You won't see these roles labeled on rosters, flip cards or any printed material. Instead, they belong to student-athletes that have put in the dedication and time to be granted these responsibilities.
This year, stepping into the leadership role of the secondary is senior cornerback Ryan Palmer. Palmer has a unique challenge being the only senior in the group and leading a young, but extremely talented group in the secondary.
"I think it's a different challenge for me leading a group of young guys, because I always used to be the young guy," stated Palmer. "But now, I have to step up and be the leader and lead by example."
Defensive backs coach Duane Akina only had praise for the fifth-year senior, and acknowledges that Palmer has evolved into a role model for the younger players.
"Ryan has really grown and matured in a lot of ways," said Akina. "Being the only senior, he has really become the big brother. I've seen dramatic improvement in his maturity level, and his play on the field really has shown that."
His father, Dennis Palmer, admits that his son is a different person now than who he was when he first step foot on the Forty Acres.
"When Ryan first got to UT, he was a little immature, and he liked to play and joke around," explained his father. "But I started to notice that he was changing last year. He's now more mature, and that's because he's just growing up. That's what it is."
The leadership role in the secondary has been handed down senior-to-senior for the past six years. In Palmer's time at Texas, the tradition was started by Cedric Griffin and Michael Huff, and then was passed down to Michael Griffin and Aaron Ross. Michael Griffin and Brandon Foster earned the role last year, and Palmer has now accepted it from his life-long friend in Foster.
Palmer gives credit to the long line of leaders who came before him that have helped him achieve the status he holds today.
"Those guys were all incredible leaders, and I took bits and pieces from all of them," explained Palmer. "They led by example and none of them ever got in trouble, so that's what I try to do.
"Having those guys in front of me definitely made it easier for me to handle the leader role. It elevated my game and now it is elevating the games of all of the younger guys behind me."
Coach Akina could not agree more with the way Palmer has played so far this season.
"He had some great models ahead of him, and I think he has really learned his lessons well," acknowledged Akina. "The main thing is that he has applied them this year. He is probably our most consistent player back there, and he's really helping these young guys out."
His father says that the advice he has given his son helped Ryan develop into the type of leader that he is today.
"I told him that he's a senior now and that he needs to step up and be a leader," stated Dennis Palmer, who also played cornerback at Bishop College in Dallas and spent time with the Green Bay Packers. "That's what I've tried to instill in Ryan, and I'm definitely seeing it."
For Palmer, finding comfort and guidance has never been more than an arm's length away, as he has always had his good friend, Brandon Foster, by his side. The two have known each other since elementary school and have often competed alongside each other.

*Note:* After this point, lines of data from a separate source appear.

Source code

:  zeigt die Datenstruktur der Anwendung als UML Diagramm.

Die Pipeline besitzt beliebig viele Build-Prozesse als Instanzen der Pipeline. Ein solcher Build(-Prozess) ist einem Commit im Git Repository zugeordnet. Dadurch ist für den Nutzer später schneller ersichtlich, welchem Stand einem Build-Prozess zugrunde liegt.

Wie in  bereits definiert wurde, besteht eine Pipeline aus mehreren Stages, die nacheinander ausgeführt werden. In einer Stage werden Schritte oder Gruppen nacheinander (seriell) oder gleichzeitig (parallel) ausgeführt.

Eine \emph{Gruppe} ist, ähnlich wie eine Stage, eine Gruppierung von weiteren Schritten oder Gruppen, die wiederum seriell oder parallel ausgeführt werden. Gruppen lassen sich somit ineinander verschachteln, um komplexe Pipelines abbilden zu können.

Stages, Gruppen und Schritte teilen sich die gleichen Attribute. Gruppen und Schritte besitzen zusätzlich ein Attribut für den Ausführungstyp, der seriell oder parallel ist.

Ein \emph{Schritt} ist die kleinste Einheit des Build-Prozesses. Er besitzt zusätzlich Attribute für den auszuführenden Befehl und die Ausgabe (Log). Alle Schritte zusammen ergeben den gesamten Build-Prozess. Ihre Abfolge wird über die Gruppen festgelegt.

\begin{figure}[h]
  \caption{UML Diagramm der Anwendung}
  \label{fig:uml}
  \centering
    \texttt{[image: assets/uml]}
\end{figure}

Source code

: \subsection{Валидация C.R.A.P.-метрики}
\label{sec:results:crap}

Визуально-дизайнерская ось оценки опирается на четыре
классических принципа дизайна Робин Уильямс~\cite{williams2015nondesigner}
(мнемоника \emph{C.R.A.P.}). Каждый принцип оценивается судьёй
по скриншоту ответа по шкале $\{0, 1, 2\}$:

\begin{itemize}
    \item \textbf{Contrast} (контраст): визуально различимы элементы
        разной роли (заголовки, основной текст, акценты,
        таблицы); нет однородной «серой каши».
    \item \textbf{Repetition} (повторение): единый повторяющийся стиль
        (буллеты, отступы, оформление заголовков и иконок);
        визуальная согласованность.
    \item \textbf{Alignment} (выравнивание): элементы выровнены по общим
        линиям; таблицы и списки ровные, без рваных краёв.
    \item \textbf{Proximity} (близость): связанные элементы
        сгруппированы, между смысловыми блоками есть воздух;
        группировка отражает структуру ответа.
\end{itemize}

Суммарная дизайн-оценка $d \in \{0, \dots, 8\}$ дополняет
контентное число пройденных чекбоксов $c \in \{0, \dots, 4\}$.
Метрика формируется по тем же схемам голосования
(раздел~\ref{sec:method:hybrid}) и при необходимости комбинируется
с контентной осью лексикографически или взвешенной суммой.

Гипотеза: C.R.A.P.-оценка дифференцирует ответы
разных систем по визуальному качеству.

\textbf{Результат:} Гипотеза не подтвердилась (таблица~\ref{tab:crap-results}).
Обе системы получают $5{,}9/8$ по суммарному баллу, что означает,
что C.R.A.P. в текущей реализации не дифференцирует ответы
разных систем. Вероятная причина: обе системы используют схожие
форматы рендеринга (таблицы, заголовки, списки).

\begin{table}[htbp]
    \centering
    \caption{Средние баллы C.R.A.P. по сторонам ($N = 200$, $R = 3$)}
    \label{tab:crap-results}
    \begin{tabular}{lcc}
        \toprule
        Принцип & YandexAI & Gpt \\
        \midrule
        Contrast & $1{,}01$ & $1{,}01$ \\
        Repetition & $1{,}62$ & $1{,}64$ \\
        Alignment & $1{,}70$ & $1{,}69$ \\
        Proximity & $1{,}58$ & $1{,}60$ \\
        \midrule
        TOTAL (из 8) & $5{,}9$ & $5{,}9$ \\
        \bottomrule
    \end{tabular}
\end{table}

The duo participated on their high school track team and stuck together as both came to the Forty Acres to join the football program.
"Brandon and I were really close, so just watching the things that he did last year helped me out," said Palmer. "He gave me a lot of pointers and a lot of keys to what to do."
However, following the conclusion of last season, Foster has since graduated and has joined the scout team for the Indianapolis Colts. The two remain close and still offer each other advice and guidance.
"There's nothing too different now, he texts me all the time, telling me what is going on," Palmer said of his friendship with Foster. "Our chemistry and friendship are still strong, even though he's off doing his thing in the NFL. I wish him the best and I know he wishes me the best. Our friendship is always going to be strong."
Palmer credits his family for being the biggest influence in his life and the ones who have shaped him into who he is today.
"My dad always pushed me on the football field," Palmer said of his childhood. "He told me that I could be something special if I kept working hard, and to never let anyone underestimate me because of my size.
"My parents, my brother and my little sister have always stayed behind me, and we are all accountable for each other. We're all in it together with my family."
His father could not be happier to hear those words.
"That's one thing about this family - we all stick together," said Dennis Palmer. "We'll always have each other, no matter what. I've been coaching Ryan since he was six, and I couldn't be more proud of him for what he has accomplished up to this point."